The entries follow. Copy every line in which "cors" appears.

-- Records to process follows --

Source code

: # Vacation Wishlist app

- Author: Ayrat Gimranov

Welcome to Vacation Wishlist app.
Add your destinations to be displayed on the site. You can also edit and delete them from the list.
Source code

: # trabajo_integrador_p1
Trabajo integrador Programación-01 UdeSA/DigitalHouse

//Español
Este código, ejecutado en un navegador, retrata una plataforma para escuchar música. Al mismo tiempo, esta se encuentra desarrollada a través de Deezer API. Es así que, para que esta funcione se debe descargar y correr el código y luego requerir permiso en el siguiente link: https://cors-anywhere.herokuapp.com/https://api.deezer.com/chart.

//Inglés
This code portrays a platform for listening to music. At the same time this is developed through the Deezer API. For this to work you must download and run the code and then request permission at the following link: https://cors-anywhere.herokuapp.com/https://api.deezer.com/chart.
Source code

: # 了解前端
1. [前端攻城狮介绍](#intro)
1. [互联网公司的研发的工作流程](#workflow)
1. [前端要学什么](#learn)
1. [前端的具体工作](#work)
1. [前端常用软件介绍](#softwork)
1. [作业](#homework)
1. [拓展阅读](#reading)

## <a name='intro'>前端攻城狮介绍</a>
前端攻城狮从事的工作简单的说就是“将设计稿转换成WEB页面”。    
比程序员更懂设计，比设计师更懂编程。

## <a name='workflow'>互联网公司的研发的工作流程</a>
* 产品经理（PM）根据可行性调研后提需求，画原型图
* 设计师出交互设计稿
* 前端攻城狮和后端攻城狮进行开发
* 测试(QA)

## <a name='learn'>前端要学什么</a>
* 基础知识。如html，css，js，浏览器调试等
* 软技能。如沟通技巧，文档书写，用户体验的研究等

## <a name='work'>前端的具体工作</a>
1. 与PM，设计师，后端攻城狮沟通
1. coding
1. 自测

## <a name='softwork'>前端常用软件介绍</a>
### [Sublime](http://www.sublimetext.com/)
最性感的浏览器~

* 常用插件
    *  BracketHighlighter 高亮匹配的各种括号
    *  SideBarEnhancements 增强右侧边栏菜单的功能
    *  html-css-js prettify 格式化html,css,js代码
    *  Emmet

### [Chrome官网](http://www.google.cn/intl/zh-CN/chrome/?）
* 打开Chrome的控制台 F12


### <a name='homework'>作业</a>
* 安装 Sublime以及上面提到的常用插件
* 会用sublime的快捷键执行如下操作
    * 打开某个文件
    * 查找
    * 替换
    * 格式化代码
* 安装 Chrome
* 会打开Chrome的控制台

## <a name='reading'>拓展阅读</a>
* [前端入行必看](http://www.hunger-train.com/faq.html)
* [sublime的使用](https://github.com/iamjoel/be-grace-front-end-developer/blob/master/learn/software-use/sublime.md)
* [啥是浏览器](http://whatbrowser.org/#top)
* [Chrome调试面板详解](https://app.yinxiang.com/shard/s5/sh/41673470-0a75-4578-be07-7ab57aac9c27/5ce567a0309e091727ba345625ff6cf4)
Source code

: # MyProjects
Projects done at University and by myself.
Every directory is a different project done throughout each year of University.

-- Records to process concluded --

• **Task answer**:
Este código, ejecutado en un navegador, retrata una plataforma para escuchar música. Al mismo tiempo, esta se encuentra desarrollada a través de Deezer API. Es así que, para que esta funcione se debe descargar y correr el código y luego requerir permiso en el siguiente link: https://cors-anywhere.herokuapp.com/https://api.deezer.com/chart.
This code portrays a platform for listening to music. At the same time this is developed through the Deezer API. For this to work you must download and run the code and then request permission at the following link: https://cors-anywhere.herokuapp.com/https://api.deezer.com/chart.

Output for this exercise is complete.